Open keithbennett opened 3 years ago

keithbennett commented 3 years ago

In GitLab by Naveen Kumar on 21 Sep 2020, 15:33 (GitLab issue GL#2252)

I have a question regarding the boundary conditions with moving window in EPOCH. Does bc_x_min_after_move accept reflect as a boundary condition for particles?

keithbennett commented 3 years ago

In GitLab by Thomas Goffrey (@TomGoffrey) on 21 Sep 2020, 16:01

I don't see why not. What happens if you try it?

keithbennett commented 3 years ago

In GitLab by Naveen Kumar on 21 Sep 2020, 16:28

No, I haven't tried it yet. Thought to ask about it first to see if that makes sense at all to try. I'll try it today.
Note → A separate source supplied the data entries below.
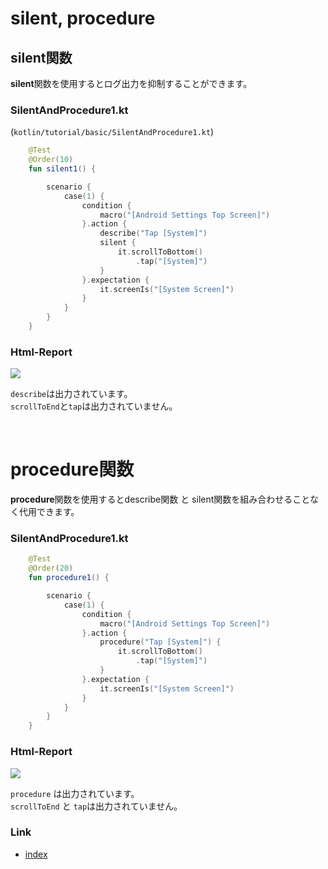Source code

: # silent, procedure

## silent関数

**silent**関数を使用するとログ出力を抑制することができます。

### SilentAndProcedure1.kt

(`kotlin/tutorial/basic/SilentAndProcedure1.kt`)

```kotlin
    @Test
    @Order(10)
    fun silent1() {

        scenario {
            case(1) {
                condition {
                    macro("[Android Settings Top Screen]")
                }.action {
                    describe("Tap [System]")
                    silent {
                        it.scrollToBottom()
                            .tap("[System]")
                    }
                }.expectation {
                    it.screenIs("[System Screen]")
                }
            }
        }
    }
```

### Html-Report

![](../../_images/silent_and_procedure_1.png)

`describe`は出力されています。<br>
`scrollToEnd`と`tap`は出力されていません。

<br>

# procedure関数

**procedure**関数を使用するとdescribe関数 と silent関数を組み合わせることなく代用できます。

### SilentAndProcedure1.kt

```kotlin
    @Test
    @Order(20)
    fun procedure1() {

        scenario {
            case(1) {
                condition {
                    macro("[Android Settings Top Screen]")
                }.action {
                    procedure("Tap [System]") {
                        it.scrollToBottom()
                            .tap("[System]")
                    }
                }.expectation {
                    it.screenIs("[System Screen]")
                }
            }
        }
    }
```

### Html-Report

![](../../_images/silent_and_procedure_2.png )

`procedure` は出力されています。<br>
`scrollToEnd` と `tap`は出力されていません。

### Link

- [index](../../../index_ja.md)
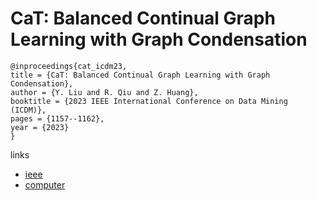# CaT: Balanced Continual Graph Learning with Graph Condensation

```
@inproceedings{cat_icdm23,
title = {CaT: Balanced Continual Graph Learning with Graph Condensation},
author = {Y. Liu and R. Qiu and Z. Huang},
booktitle = {2023 IEEE International Conference on Data Mining (ICDM)},
pages = {1157--1162},
year = {2023}
}
```

links
- [ieee](https://doi.org/10.1109/ICDM58522.2023.00141)
- [computer](https://doi.ieeecomputersociety.org/10.1109/ICDM58522.2023.00141)
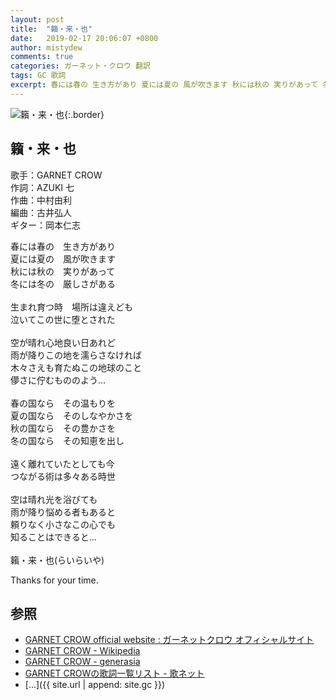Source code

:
 ```yaml
---
layout: post
title:  "籟・来・也"
date:   2019-02-17 20:06:07 +0800
author: mistydew
comments: true
categories: ガーネット・クロウ 翻訳
tags: GC 歌詞
excerpt: 春には春の 生き方があり 夏には夏の 風が吹きます 秋には秋の 実りがあって 冬には冬の 厳しさがある
---
```

![籟・来・也](https://raw.githubusercontent.com/mistydew/gc2/master/cover/single/SG20_籟・来・也.jpg){:.border}

## 籟・来・也

歌手：GARNET CROW<br>
作詞：AZUKI 七<br>
作曲：中村由利<br>
編曲：古井弘人<br>
ギター：岡本仁志

春には春の　生き方があり<br>
夏には夏の　風が吹きます<br>
秋には秋の　実りがあって<br>
冬には冬の　厳しさがある<br>
<br>
生まれ育つ時　場所は違えども<br>
泣いてこの世に堕とされた<br>
<br>
空が晴れ心地良い日あれど<br>
雨が降りこの地を濡らさなければ<br>
木々さえも育たぬこの地球のこと<br>
儚さに佇むもののよう…<br>
<br>
春の国なら　その温もりを<br>
夏の国なら　そのしなやかさを<br>
秋の国なら　その豊かさを<br>
冬の国なら　その知恵を出し<br>
<br>
遠く離れていたとしても今<br>
つながる術は多々ある時世<br>
<br>
空は晴れ光を浴びても<br>
雨が降り悩める者もあると<br>
頼りなく小さなこの心でも<br>
知ることはできると…<br>
<br>
籟・来・也(らいらいや)

Thanks for your time.

## 参照
* [GARNET CROW official website : ガーネットクロウ オフィシャルサイト](http://www.garnetcrow.com)
* [GARNET CROW - Wikipedia](https://ja.wikipedia.org/wiki/GARNET_CROW)
* [GARNET CROW - generasia](https://www.generasia.com/wiki/GARNET_CROW)
* [GARNET CROWの歌詞一覧リスト - 歌ネット](https://www.uta-net.com/artist/344)
* [...]({{ site.url | append: site.gc }})
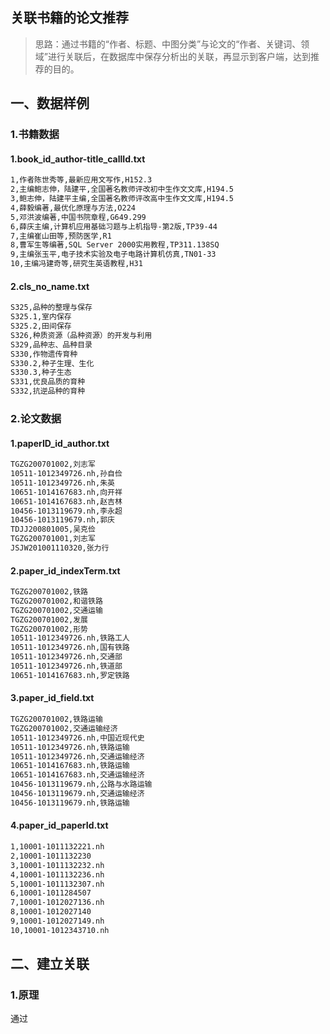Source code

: ## 关联书籍的论文推荐
> 思路：通过书籍的“作者、标题、中图分类”与论文的“作者、关键词、领域”进行关联后，在数据库中保存分析出的关联，再显示到客户端，达到推荐的目的。

## 一、数据样例
### 1.书籍数据
#### 1.book_id_author-title_callId.txt
```markdown
1,作者陈世秀等,最新应用文写作,H152.3
2,主编鲍志伸，陆建平,全国著名教师评改初中生作文文库,H194.5
3,鲍志伸，陆建平主编,全国著名教师评改高中生作文文库,H194.5
4,薛毅编著,最优化原理与方法,O224
5,邓洪波编著,中国书院章程,G649.299
6,薛庆主编,计算机应用基础习题与上机指导-第2版,TP39-44
7,主编崔山田等,预防医学,R1
8,曹军生等编著,SQL Server 2000实用教程,TP311.138SQ
9,主编张玉平,电子技术实验及电子电路计算机仿真,TN01-33
10,主编冯建奇等,研究生英语教程,H31
```
#### 2.cls_no_name.txt
```markdown
S325,品种的整理与保存
S325.1,室内保存
S325.2,田间保存
S326,种质资源（品种资源）的开发与利用
S329,品种志、品种目录
S330,作物遗传育种
S330.2,种子生理、生化
S330.3,种子生态
S331,优良品质的育种
S332,抗逆品种的育种
```
### 2.论文数据
#### 1.paperID_id_author.txt
```markdown
TGZG200701002,刘志军
10511-1012349726.nh,孙自俭
10511-1012349726.nh,朱英
10651-1014167683.nh,向开祥
10651-1014167683.nh,赵吉林
10456-1013119679.nh,李永超
10456-1013119679.nh,郭庆
TDJJ200801005,吴克俭
TGZG200701001,刘志军
JSJW201001110320,张力行
```
#### 2.paper_id_indexTerm.txt
```markdown
TGZG200701002,铁路
TGZG200701002,和谐铁路
TGZG200701002,交通运输
TGZG200701002,发展
TGZG200701002,形势
10511-1012349726.nh,铁路工人
10511-1012349726.nh,国有铁路
10511-1012349726.nh,交通部
10511-1012349726.nh,铁道部
10651-1014167683.nh,罗定铁路
```
#### 3.paper_id_field.txt
```markdown
TGZG200701002,铁路运输
TGZG200701002,交通运输经济
10511-1012349726.nh,中国近现代史
10511-1012349726.nh,铁路运输
10511-1012349726.nh,交通运输经济
10651-1014167683.nh,铁路运输
10651-1014167683.nh,交通运输经济
10456-1013119679.nh,公路与水路运输
10456-1013119679.nh,交通运输经济
10456-1013119679.nh,铁路运输
```
#### 4.paper_id_paperId.txt
```markdown
1,10001-1011132221.nh
2,10001-1011132230
3,10001-1011132232.nh
4,10001-1011132236.nh
5,10001-1011132307.nh
6,10001-1011284507
7,10001-1012027136.nh
8,10001-1012027140
9,10001-1012027149.nh
10,10001-1012343710.nh
```

## 二、建立关联
### 1.原理
通过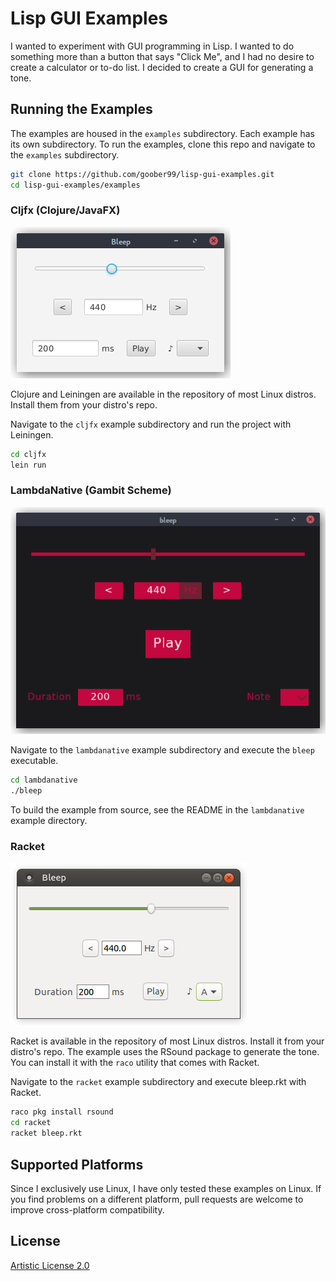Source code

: # Lisp GUI Examples

I wanted to experiment with GUI programming in Lisp. I wanted to do something
more than a button that says "Click Me", and I had no desire to create a
calculator or to-do list. I decided to create a GUI for generating a tone.

## Running the Examples

The examples are housed in the `examples` subdirectory. Each example has its
own subdirectory. To run the examples, clone this repo and navigate to the
`examples` subdirectory.

```bash
git clone https://github.com/goober99/lisp-gui-examples.git
cd lisp-gui-examples/examples
```

### Cljfx (Clojure/JavaFX)

![Screenshot](screenshots/cljfx.png?raw=true "Cljfx screenshot")

Clojure and Leiningen are available in the repository of most Linux distros.
Install them from your distro's repo.

Navigate to the `cljfx` example subdirectory and run the project with
Leiningen.

```bash
cd cljfx
lein run
```

### LambdaNative (Gambit Scheme)

![Screenshot](screenshots/lambdanative.png?raw=true "LambdaNative screenshot")

Navigate to the `lambdanative` example subdirectory and execute the `bleep`
executable.

```bash
cd lambdanative
./bleep
```

To build the example from source, see the README in the `lambdanative` example
directory.

### Racket

![Screenshot](screenshots/racket.png?raw=true "Racket screenshot")

Racket is available in the repository of most Linux distros. Install it from
your distro's repo. The example uses the RSound package to generate the tone.
You can install it with the `raco` utility that comes with Racket.

Navigate to the `racket` example subdirectory and execute bleep.rkt with
Racket.

```bash
raco pkg install rsound
cd racket
racket bleep.rkt
```

## Supported Platforms
Since I exclusively use Linux, I have only tested these examples on Linux. If
you find problems on a different platform, pull requests are welcome to improve
cross-platform compatibility.

## License
[Artistic License 2.0](https://www.perlfoundation.org/artistic-license-20.html)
keithbennett commented 3 years ago

In GitLab by Thomas Goffrey (@TomGoffrey) on 21 Sep 2020, 18:08

Well, I can't speak for how sensible it is, I'm afraid that's up to the user, but I don't immediately see a reason why it wouldn't be possible.

keithbennett commented 3 years ago

In GitLab by Naveen Kumar on 23 Sep 2020, 13:27

I meant since moving window usually removes particles from the left, so I was a bit apprehensive if it would reflect the particles from the left boundary. Anyway, I ran a simulation and I choose reflect boundary condition on the left and the _heatbath on the right. I ran it for long time (~24 hours) but I don't see any reflection from the left side. Please have a look and suggest if I can tweak to make it work in this way.

input.deckElecDens

keithbennett commented 3 years ago

In GitLab by Thomas Goffrey (@TomGoffrey) on 01 Oct 2020, 11:55

I'm not really sure what that's a plot of (n_{up} as a function of x and T?) but it looks uniform to me, so I'm not sure what you'd expect to see reflecting?

keithbennett commented 3 years ago

In GitLab by Naveen Kumar on 02 Oct 2020, 10:04

Well if the left boundary of the moving window reflect any particles then the density should pile up after sometime. But as you can see that the density remains uniform, which means reflect as the left boundary condition in a moving window doesn't work. This was my original question.

keithbennett commented 3 years ago

In GitLab by Thomas Goffrey (@TomGoffrey) on 02 Oct 2020, 10:39

OK, I understand the question now, I think there is some confusion as to how the window works.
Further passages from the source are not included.